Task statement: Reproduce the listing exactly and skip over any pictures.

┏━━

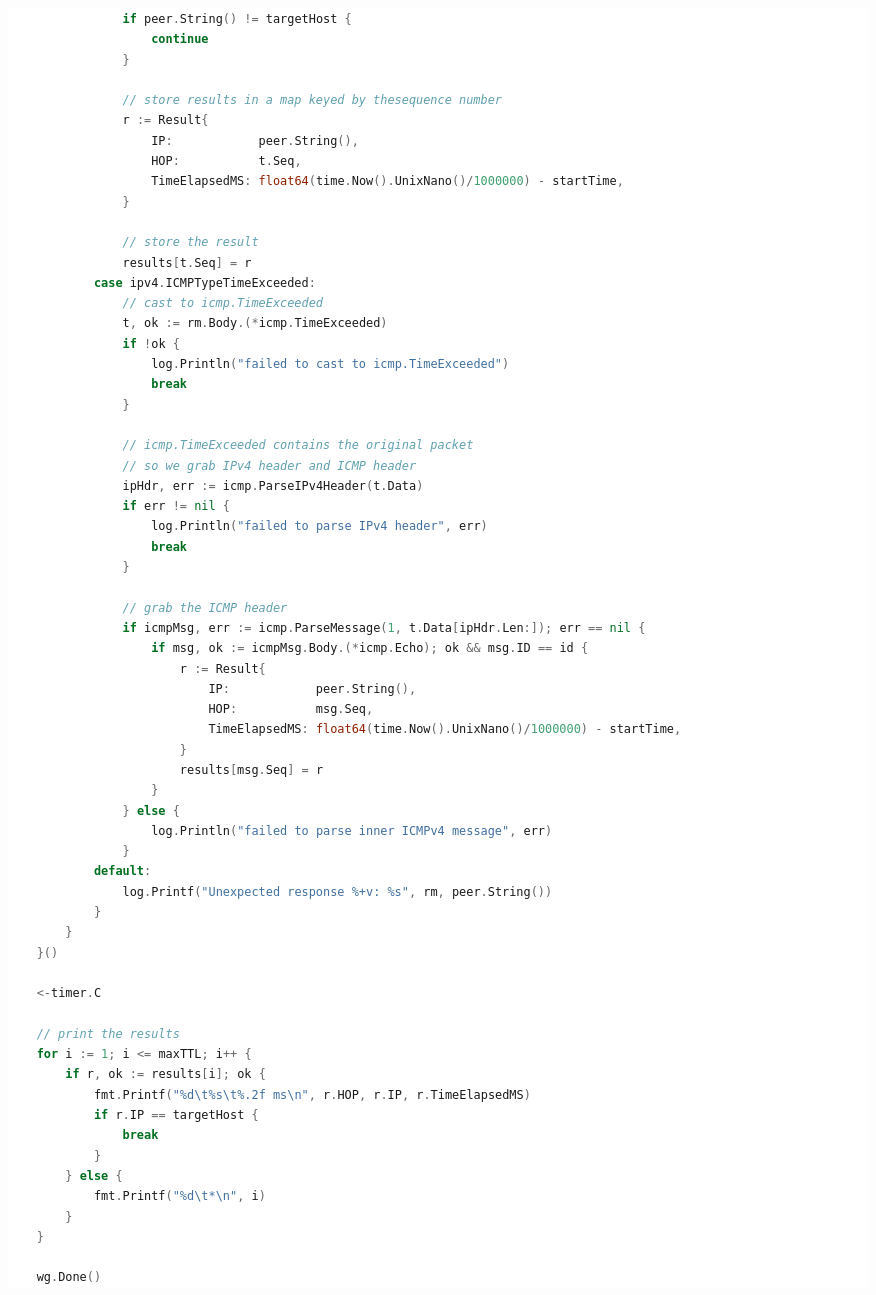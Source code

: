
 ```go
				if peer.String() != targetHost {
					continue
				}

                // store results in a map keyed by thesequence number
				r := Result{
					IP:            peer.String(),
					HOP:           t.Seq,
					TimeElapsedMS: float64(time.Now().UnixNano()/1000000) - startTime,
				}

				// store the result
				results[t.Seq] = r
			case ipv4.ICMPTypeTimeExceeded:
				// cast to icmp.TimeExceeded
				t, ok := rm.Body.(*icmp.TimeExceeded)
				if !ok {
					log.Println("failed to cast to icmp.TimeExceeded")
					break
				}

				// icmp.TimeExceeded contains the original packet
				// so we grab IPv4 header and ICMP header
				ipHdr, err := icmp.ParseIPv4Header(t.Data)
				if err != nil {
					log.Println("failed to parse IPv4 header", err)
					break
				}

				// grab the ICMP header
				if icmpMsg, err := icmp.ParseMessage(1, t.Data[ipHdr.Len:]); err == nil {
					if msg, ok := icmpMsg.Body.(*icmp.Echo); ok && msg.ID == id {
						r := Result{
							IP:            peer.String(),
							HOP:           msg.Seq,
							TimeElapsedMS: float64(time.Now().UnixNano()/1000000) - startTime,
						}
						results[msg.Seq] = r
					}
				} else {
					log.Println("failed to parse inner ICMPv4 message", err)
				}
			default:
				log.Printf("Unexpected response %+v: %s", rm, peer.String())
			}
		}
	}()

	<-timer.C
	
	// print the results
	for i := 1; i <= maxTTL; i++ {
		if r, ok := results[i]; ok {
			fmt.Printf("%d\t%s\t%.2f ms\n", r.HOP, r.IP, r.TimeElapsedMS)
			if r.IP == targetHost {
				break
			}
		} else {
			fmt.Printf("%d\t*\n", i)
		}
	}

	wg.Done()
```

┗━━

Written reply:
Source code

:
 ```go
				if peer.String() != targetHost {
					continue
				}

                // store results in a map keyed by thesequence number
				r := Result{
					IP:            peer.String(),
					HOP:           t.Seq,
					TimeElapsedMS: float64(time.Now().UnixNano()/1000000) - startTime,
				}

				// store the result
				results[t.Seq] = r
			case ipv4.ICMPTypeTimeExceeded:
				// cast to icmp.TimeExceeded
				t, ok := rm.Body.(*icmp.TimeExceeded)
				if !ok {
					log.Println("failed to cast to icmp.TimeExceeded")
					break
				}

				// icmp.TimeExceeded contains the original packet
				// so we grab IPv4 header and ICMP header
				ipHdr, err := icmp.ParseIPv4Header(t.Data)
				if err != nil {
					log.Println("failed to parse IPv4 header", err)
					break
				}

				// grab the ICMP header
				if icmpMsg, err := icmp.ParseMessage(1, t.Data[ipHdr.Len:]); err == nil {
					if msg, ok := icmpMsg.Body.(*icmp.Echo); ok && msg.ID == id {
						r := Result{
							IP:            peer.String(),
							HOP:           msg.Seq,
							TimeElapsedMS: float64(time.Now().UnixNano()/1000000) - startTime,
						}
						results[msg.Seq] = r
					}
				} else {
					log.Println("failed to parse inner ICMPv4 message", err)
				}
			default:
				log.Printf("Unexpected response %+v: %s", rm, peer.String())
			}
		}
	}()

	<-timer.C
	
	// print the results
	for i := 1; i <= maxTTL; i++ {
		if r, ok := results[i]; ok {
			fmt.Printf("%d\t%s\t%.2f ms\n", r.HOP, r.IP, r.TimeElapsedMS)
			if r.IP == targetHost {
				break
			}
		} else {
			fmt.Printf("%d\t*\n", i)
		}
	}

	wg.Done()
```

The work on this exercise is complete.